*WHAT THE TASK ASKS:* From the records below, copy out each line that has the word "INSERT".

*ENTRIES SHOWN:*
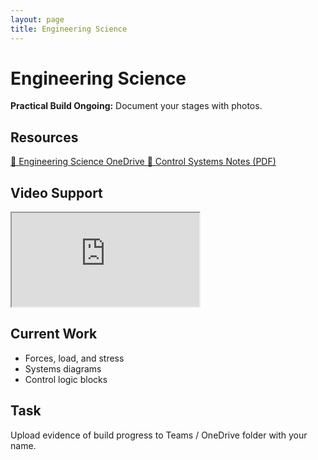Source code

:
 ```yaml
---
layout: page
title: Engineering Science
---
```


<link rel="stylesheet" href="/assets/style.css">

# Engineering Science

<div class="callout">
  <strong>Practical Build Ongoing:</strong> Document your stages with photos.
</div>

## Resources
<a class="link-button" href="https://onedrive.example/eng-sci" target="_blank">
  📂 Engineering Science OneDrive
</a>

<a class="link-button" href="https://onedrive.example/control-systems.pdf" target="_blank">
  🤖 Control Systems Notes (PDF)
</a>

## Video Support
<iframe
  class="responsive-video"
  src="https://www.youtube.com/embed/YOUTUBE_VIDEO_ID"
  allowfullscreen
></iframe>

## Current Work
- Forces, load, and stress  
- Systems diagrams  
- Control logic blocks

## Task
Upload evidence of build progress to Teams / OneDrive folder with your name.
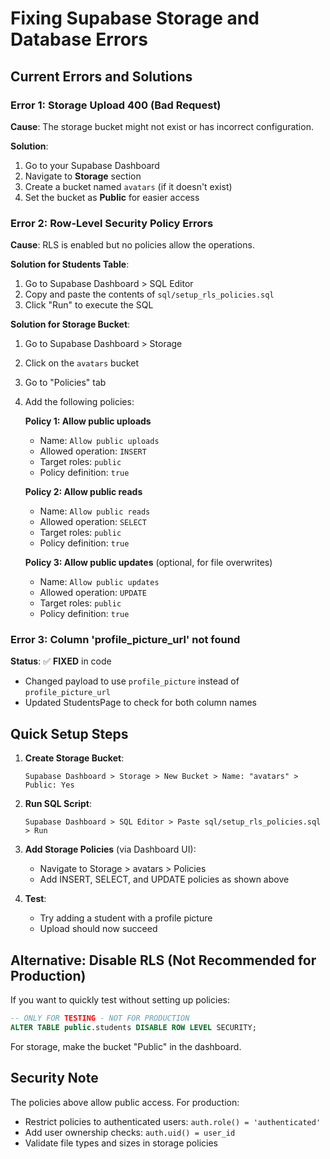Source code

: # Fixing Supabase Storage and Database Errors

## Current Errors and Solutions

### Error 1: Storage Upload 400 (Bad Request)
**Cause**: The storage bucket might not exist or has incorrect configuration.

**Solution**:
1. Go to your Supabase Dashboard
2. Navigate to **Storage** section
3. Create a bucket named `avatars` (if it doesn't exist)
4. Set the bucket as **Public** for easier access

### Error 2: Row-Level Security Policy Errors
**Cause**: RLS is enabled but no policies allow the operations.

**Solution for Students Table**:
1. Go to Supabase Dashboard > SQL Editor
2. Copy and paste the contents of `sql/setup_rls_policies.sql`
3. Click "Run" to execute the SQL

**Solution for Storage Bucket**:
1. Go to Supabase Dashboard > Storage
2. Click on the `avatars` bucket
3. Go to "Policies" tab
4. Add the following policies:

   **Policy 1: Allow public uploads**
   - Name: `Allow public uploads`
   - Allowed operation: `INSERT`
   - Target roles: `public`
   - Policy definition: `true`

   **Policy 2: Allow public reads**
   - Name: `Allow public reads`  
   - Allowed operation: `SELECT`
   - Target roles: `public`
   - Policy definition: `true`

   **Policy 3: Allow public updates** (optional, for file overwrites)
   - Name: `Allow public updates`
   - Allowed operation: `UPDATE`
   - Target roles: `public`
   - Policy definition: `true`

### Error 3: Column 'profile_picture_url' not found
**Status**: ✅ **FIXED** in code
- Changed payload to use `profile_picture` instead of `profile_picture_url`
- Updated StudentsPage to check for both column names

## Quick Setup Steps

1. **Create Storage Bucket**:
   ```
   Supabase Dashboard > Storage > New Bucket > Name: "avatars" > Public: Yes
   ```

2. **Run SQL Script**:
   ```
   Supabase Dashboard > SQL Editor > Paste sql/setup_rls_policies.sql > Run
   ```

3. **Add Storage Policies** (via Dashboard UI):
   - Navigate to Storage > avatars > Policies
   - Add INSERT, SELECT, and UPDATE policies as shown above

4. **Test**:
   - Try adding a student with a profile picture
   - Upload should now succeed

## Alternative: Disable RLS (Not Recommended for Production)

If you want to quickly test without setting up policies:

```sql
-- ONLY FOR TESTING - NOT FOR PRODUCTION
ALTER TABLE public.students DISABLE ROW LEVEL SECURITY;
```

For storage, make the bucket "Public" in the dashboard.

## Security Note

The policies above allow public access. For production:
- Restrict policies to authenticated users: `auth.role() = 'authenticated'`
- Add user ownership checks: `auth.uid() = user_id`
- Validate file types and sizes in storage policies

*WRITTEN REPLY:*
   - Allowed operation: `INSERT`
   - Add INSERT, SELECT, and UPDATE policies as shown above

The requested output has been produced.